Segment Start: Extracted data
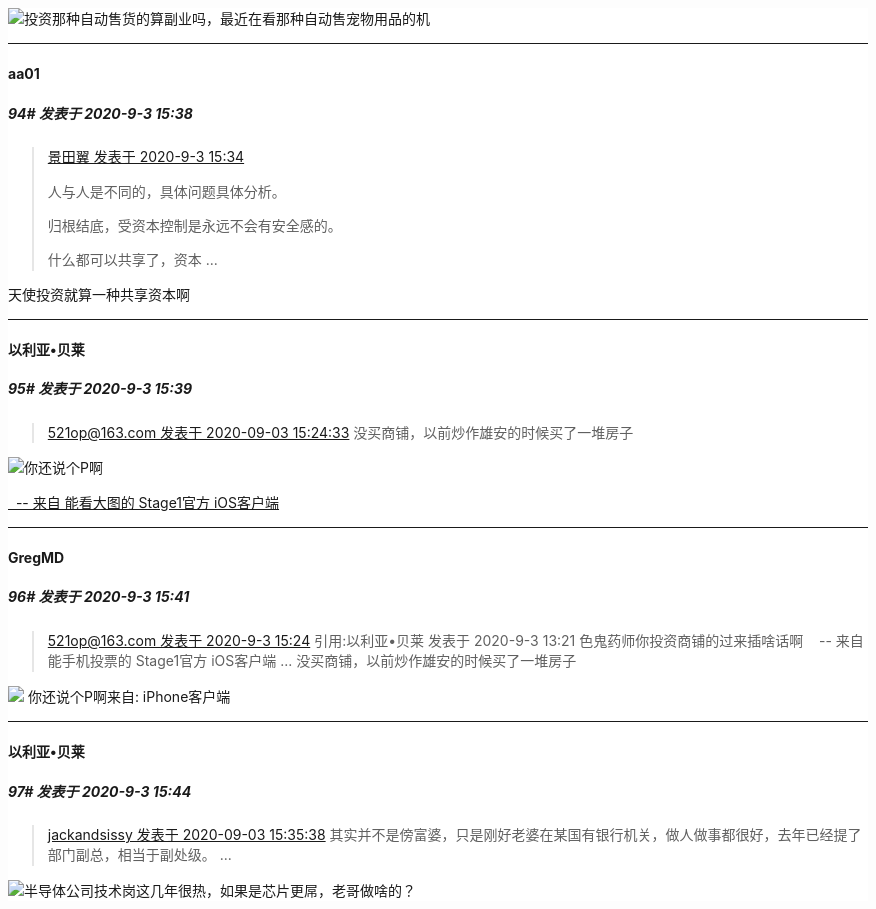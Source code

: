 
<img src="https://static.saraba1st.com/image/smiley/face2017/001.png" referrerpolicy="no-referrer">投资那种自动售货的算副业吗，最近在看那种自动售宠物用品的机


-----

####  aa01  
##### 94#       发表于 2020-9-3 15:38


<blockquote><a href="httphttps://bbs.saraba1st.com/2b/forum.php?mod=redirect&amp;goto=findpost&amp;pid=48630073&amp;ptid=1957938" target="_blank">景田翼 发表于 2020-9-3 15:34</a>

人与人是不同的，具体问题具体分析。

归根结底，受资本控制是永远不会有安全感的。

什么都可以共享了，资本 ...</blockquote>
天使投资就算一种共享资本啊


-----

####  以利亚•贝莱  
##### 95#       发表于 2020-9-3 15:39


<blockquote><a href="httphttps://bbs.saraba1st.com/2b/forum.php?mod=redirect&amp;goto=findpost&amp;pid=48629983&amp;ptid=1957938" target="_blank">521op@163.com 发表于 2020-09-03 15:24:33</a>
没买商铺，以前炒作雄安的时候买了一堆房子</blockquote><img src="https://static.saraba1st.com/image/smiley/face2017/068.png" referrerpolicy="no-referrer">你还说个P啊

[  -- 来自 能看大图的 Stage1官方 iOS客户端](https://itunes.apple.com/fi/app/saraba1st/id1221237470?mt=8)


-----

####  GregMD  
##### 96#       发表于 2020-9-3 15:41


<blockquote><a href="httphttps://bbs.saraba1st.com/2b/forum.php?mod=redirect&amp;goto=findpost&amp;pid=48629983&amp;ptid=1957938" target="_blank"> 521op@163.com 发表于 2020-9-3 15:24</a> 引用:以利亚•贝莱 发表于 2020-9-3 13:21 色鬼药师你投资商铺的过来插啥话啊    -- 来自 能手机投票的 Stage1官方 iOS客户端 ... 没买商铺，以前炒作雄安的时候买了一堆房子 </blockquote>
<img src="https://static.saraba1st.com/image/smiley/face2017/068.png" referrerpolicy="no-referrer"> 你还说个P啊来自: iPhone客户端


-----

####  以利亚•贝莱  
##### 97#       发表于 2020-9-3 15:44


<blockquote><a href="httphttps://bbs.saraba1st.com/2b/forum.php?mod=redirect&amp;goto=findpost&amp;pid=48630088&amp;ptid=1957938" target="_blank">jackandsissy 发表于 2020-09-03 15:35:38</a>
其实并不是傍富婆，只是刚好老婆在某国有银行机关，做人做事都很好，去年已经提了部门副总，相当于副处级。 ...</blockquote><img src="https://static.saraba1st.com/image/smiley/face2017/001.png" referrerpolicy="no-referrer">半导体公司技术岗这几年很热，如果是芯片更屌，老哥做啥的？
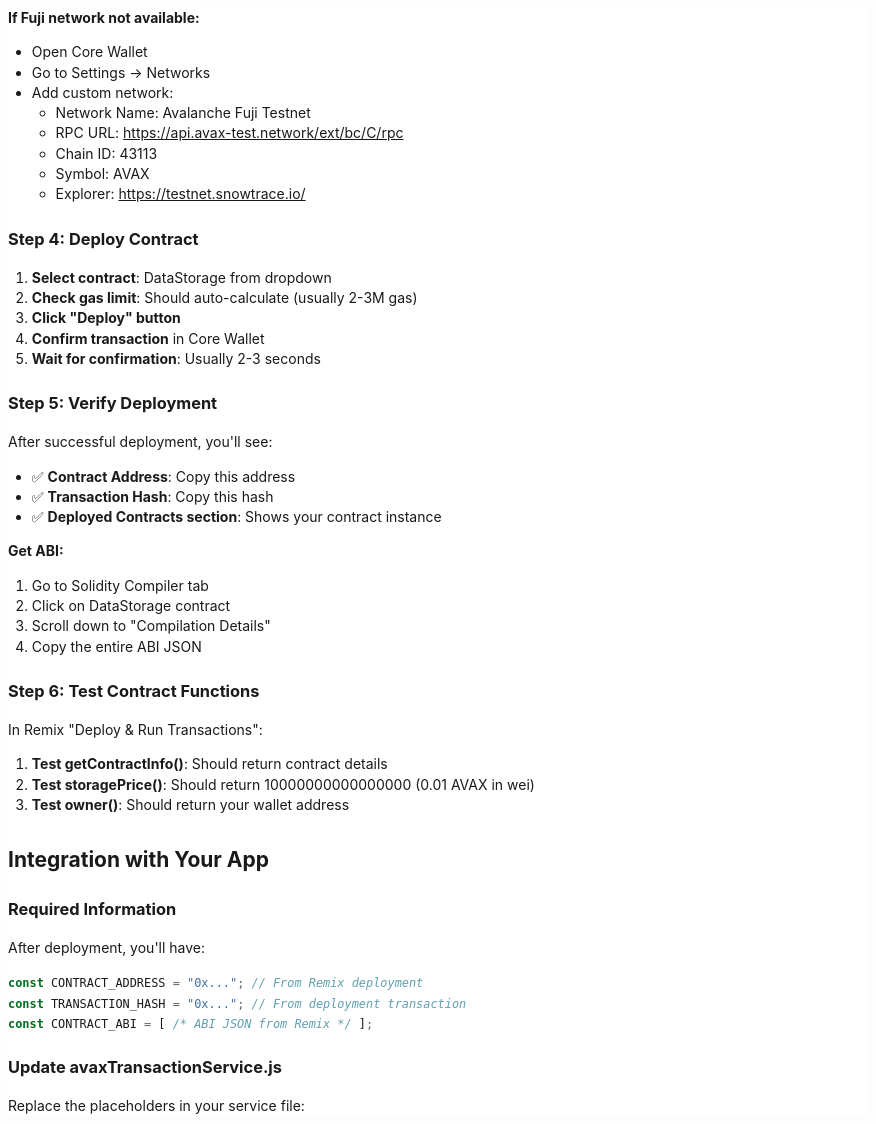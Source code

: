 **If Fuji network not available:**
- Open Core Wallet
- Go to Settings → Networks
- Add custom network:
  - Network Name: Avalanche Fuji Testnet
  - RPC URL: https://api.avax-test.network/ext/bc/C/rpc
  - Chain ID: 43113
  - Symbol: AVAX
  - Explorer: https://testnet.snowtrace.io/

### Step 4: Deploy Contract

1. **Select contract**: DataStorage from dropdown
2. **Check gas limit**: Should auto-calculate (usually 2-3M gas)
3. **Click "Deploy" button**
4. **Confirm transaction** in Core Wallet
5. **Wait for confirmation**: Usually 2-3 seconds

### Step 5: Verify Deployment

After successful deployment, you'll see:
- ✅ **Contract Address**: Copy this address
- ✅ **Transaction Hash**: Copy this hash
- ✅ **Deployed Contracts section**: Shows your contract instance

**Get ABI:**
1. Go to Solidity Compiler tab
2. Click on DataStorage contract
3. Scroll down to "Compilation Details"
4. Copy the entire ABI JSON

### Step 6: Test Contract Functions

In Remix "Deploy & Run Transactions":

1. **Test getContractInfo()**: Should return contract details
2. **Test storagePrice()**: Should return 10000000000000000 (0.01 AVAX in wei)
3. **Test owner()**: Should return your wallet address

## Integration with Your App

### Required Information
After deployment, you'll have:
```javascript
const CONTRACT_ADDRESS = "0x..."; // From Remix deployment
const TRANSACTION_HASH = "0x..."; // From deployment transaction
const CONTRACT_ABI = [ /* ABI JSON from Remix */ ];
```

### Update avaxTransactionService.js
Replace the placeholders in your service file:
Segment End: Extracted data
Segment Start: Extracted data
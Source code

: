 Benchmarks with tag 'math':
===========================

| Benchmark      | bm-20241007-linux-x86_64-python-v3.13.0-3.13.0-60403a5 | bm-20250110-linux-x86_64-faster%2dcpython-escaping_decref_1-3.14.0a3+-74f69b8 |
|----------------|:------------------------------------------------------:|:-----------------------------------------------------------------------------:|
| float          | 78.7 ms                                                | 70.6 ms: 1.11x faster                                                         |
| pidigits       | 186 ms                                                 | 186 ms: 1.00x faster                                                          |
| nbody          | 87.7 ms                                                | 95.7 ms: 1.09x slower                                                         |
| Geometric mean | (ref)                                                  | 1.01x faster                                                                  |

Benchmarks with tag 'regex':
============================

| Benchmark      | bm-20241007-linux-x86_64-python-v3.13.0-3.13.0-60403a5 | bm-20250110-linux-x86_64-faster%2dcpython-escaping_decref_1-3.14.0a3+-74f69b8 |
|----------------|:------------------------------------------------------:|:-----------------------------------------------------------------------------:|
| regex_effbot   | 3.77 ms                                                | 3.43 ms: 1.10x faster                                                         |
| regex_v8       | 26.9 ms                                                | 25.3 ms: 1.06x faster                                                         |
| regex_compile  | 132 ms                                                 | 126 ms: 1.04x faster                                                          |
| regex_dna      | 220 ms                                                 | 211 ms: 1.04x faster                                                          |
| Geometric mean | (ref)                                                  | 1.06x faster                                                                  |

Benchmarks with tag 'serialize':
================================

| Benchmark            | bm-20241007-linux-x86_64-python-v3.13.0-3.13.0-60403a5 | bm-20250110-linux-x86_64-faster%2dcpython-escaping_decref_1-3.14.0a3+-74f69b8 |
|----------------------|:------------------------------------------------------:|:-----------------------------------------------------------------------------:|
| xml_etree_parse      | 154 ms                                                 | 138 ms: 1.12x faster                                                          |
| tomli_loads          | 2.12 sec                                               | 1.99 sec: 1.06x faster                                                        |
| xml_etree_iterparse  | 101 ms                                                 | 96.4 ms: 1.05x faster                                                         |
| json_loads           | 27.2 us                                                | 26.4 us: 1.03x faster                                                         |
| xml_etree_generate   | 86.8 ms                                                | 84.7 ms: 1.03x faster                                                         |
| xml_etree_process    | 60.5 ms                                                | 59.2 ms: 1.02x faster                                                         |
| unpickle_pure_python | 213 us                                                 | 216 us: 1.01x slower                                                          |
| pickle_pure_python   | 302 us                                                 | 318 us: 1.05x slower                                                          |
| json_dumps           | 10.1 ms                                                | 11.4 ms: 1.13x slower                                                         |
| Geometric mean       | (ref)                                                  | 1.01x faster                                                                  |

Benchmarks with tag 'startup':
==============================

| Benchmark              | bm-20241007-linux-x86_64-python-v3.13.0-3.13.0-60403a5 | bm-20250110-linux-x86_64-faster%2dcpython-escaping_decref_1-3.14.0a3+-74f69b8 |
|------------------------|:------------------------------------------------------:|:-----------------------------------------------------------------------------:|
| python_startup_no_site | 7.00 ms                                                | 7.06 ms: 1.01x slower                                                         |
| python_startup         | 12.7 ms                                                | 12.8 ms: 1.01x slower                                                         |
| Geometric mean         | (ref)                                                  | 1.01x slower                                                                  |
Segment End: Extracted data
Instructions to follow:
Check each line of the material above for the word "redirect", then state how many lines hold it. Only the number.

Result of this exercise:
4